Anyway, this was one of those moments. Peonies in bloom. White clover, too, where we’ve overseeded our lawn for the rabbits, the bees and the butterflies. Debi and I walked up to the street corner — our daily exercise route in good weather — and a little gust of wind lifted up my hat and sent it spinning to the ground. I’d been thinking about the presence of God on a nice spring day and, as if on cue, God had a playful moment and blew my hat off. Does God have a dry Norwegian sense of humor? I realize my concept of God may be created in my own image, but I’m tempted to say God does.

Don’t we all do that? When I try to imagine myself face-to-face with Jesus, he turns out to embody my best aspirations for myself — for humanity — in a first-century Palestinian context as nearly as I can reconstruct it. A rabbi, a teacher (I taught for 20 years), an embodiment of his teaching, of the Beatitudes. Love God and love thy neighbor … this is the first and greatest commandment and the second like unto it. Do unto others … For me, Jesus lives in his teachings. And his stories, some of which are downright funny. A mustard plant, a common weed that grows into a tree so big that the birds nest in his branches? Really?

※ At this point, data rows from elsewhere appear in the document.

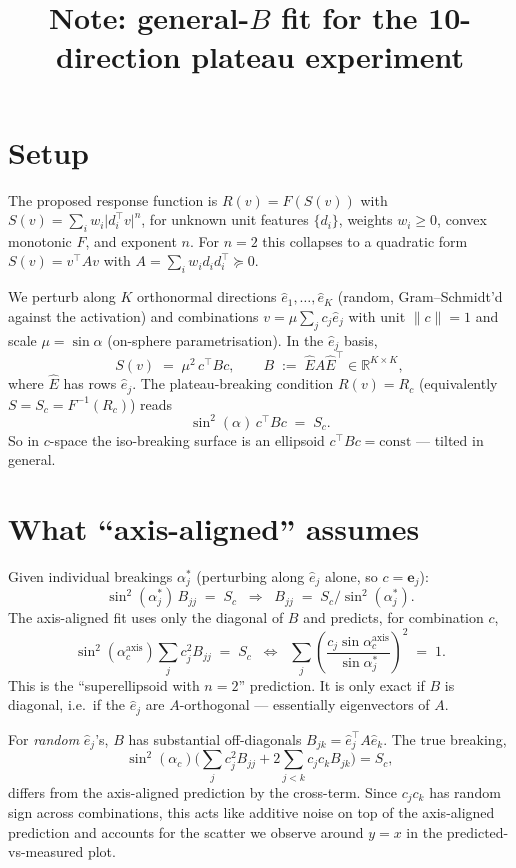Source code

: \documentclass[11pt]{article}
\title{Note: general-$B$ fit for the 10-direction plateau experiment}
\author{}
\date{}
\newcommand{\RR}{\mathbb{R}}
\begin{document}
\maketitle

\section{Setup}

The proposed response function is $R(v) = F(S(v))$ with
$S(v) = \sum_i w_i \lvert d_i^\top v\rvert^n$,
for unknown unit features $\{d_i\}$, weights $w_i \ge 0$, convex monotonic $F$, and exponent $n$. For $n=2$ this collapses to a quadratic form $S(v) = v^\top A v$ with $A = \sum_i w_i d_i d_i^\top \succeq 0$.

We perturb along $K$ orthonormal directions $\hat e_1, \dots, \hat e_K$ (random, Gram--Schmidt'd against the activation) and combinations $v = \mu \sum_j c_j \hat e_j$ with unit $\|c\|=1$ and scale $\mu = \sin\alpha$ (on-sphere parametrisation). In the $\hat e_j$ basis,
\[
  S(v) \;=\; \mu^2 \, c^\top B c, \qquad B \;:=\; \hat E A \hat E^\top \in \RR^{K\times K},
\]
where $\hat E$ has rows $\hat e_j$. The plateau-breaking condition $R(v) = R_c$ (equivalently $S = S_c = F^{-1}(R_c)$) reads
\[
  \sin^2(\alpha) \, c^\top B c \;=\; S_c.
\]
So in $c$-space the iso-breaking surface is an ellipsoid $c^\top B c = \text{const}$ --- tilted in general.

\section{What ``axis-aligned'' assumes}

Given individual breakings $\alpha_j^*$ (perturbing along $\hat e_j$ alone, so $c = \mathbf{e}_j$):
\[
  \sin^2(\alpha_j^*) \, B_{jj} \;=\; S_c
  \;\;\Longrightarrow\;\;
  B_{jj} \;=\; S_c / \sin^2(\alpha_j^*).
\]
The axis-aligned fit uses only the diagonal of $B$ and predicts, for combination $c$,
\[
  \sin^2(\alpha^{\text{axis}}_c) \sum_{j} c_j^2 B_{jj} \;=\; S_c
  \;\;\Longleftrightarrow\;\;
  \sum_j \left(\frac{c_j \sin\alpha^{\text{axis}}_c}{\sin\alpha_j^*}\right)^2 \;=\; 1.
\]
This is the ``superellipsoid with $n=2$'' prediction. It is only exact if $B$ is diagonal, i.e.\ if the $\hat e_j$ are $A$-orthogonal --- essentially eigenvectors of $A$.

For \emph{random} $\hat e_j$'s, $B$ has substantial off-diagonals $B_{jk} = \hat e_j^\top A \hat e_k$. The true breaking,
\[
  \sin^2(\alpha_c) \bigg(\sum_j c_j^2 B_{jj} + 2\sum_{j<k} c_j c_k B_{jk}\bigg) = S_c,
\]
differs from the axis-aligned prediction by the cross-term. Since $c_j c_k$ has random sign across combinations, this acts like additive noise on top of the axis-aligned prediction and accounts for the scatter we observe around $y=x$ in the predicted-vs-measured plot.
\end{document}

So I’m sure my Jesus would have a dry, playful, Norwegian sense of humor, too. And the spirit, the breath of God? The spirit bloweth where it listeth, as I first learned it, and we cannot tell whence it cometh and whither it goeth. So if the omnipotent triune God wants to flip my hat off in a playful moment on a nice spring day, who am I to question it?

But when I try to think about God, really think about the nature of God, I’m most comfortable with the stories of Jesus — the incarnation — or the ancient Israeli Yahweh (whose name is the sound of breath, come to think of it) who appeared in a pillar of cloud by day and of fire by night, in desert thunderstorms and to the prophet Elijah in a still, small voice. God is unknowable.

The wind, the breath of God, bloweth where it listeth, blows where it chooses, and we hear the sound of it but we don’t know where it comes from or where it goes. I’m OK with that.

And with that, I’m back to the Holy Trinity, to St. Patrick and the 11th-century Irish hymn that he and his companions sang on the way to Tara. I think it breathes the spirit of Celtic spirituality, especially the third verse in the confirmation hymn I grew up with. It goes like this:

I bind unto myself today
the virtues of the starlit heaven,
the glorious sun’s life-giving ray,
the whiteness of the moon at even,
the flashing of the lightning free,
the whirling wind’s tempestuous shocks,
the stable earth, the deep salt sea
around the old eternal rocks.

This. This is how I experience the presence of God. (It’s not the only way, of course. I also experience God’s presence in my neighbor, who is also part of God’s creation, but that’s another thought for another day.) And if God wants to lift my hat off on a glorious spring day, well, in the words of another hymn, “God moves in a mysterious way [God’s] wonders to perform.” Who am I to question it?

[May 27, 2021]

4 thoughts on “God’s presence in an 11th-century Irish poem and a gust of wind on a nice spring afternoon — for Trinity Sunday

  1. I experience God’s presence during that very quiet moment when a kitty wakes me up in the morning by tickling my cheek with his whiskers. Of course, that’s a brief moment, before said kitty begins yowling for food. But I think the presence of God is definitely there.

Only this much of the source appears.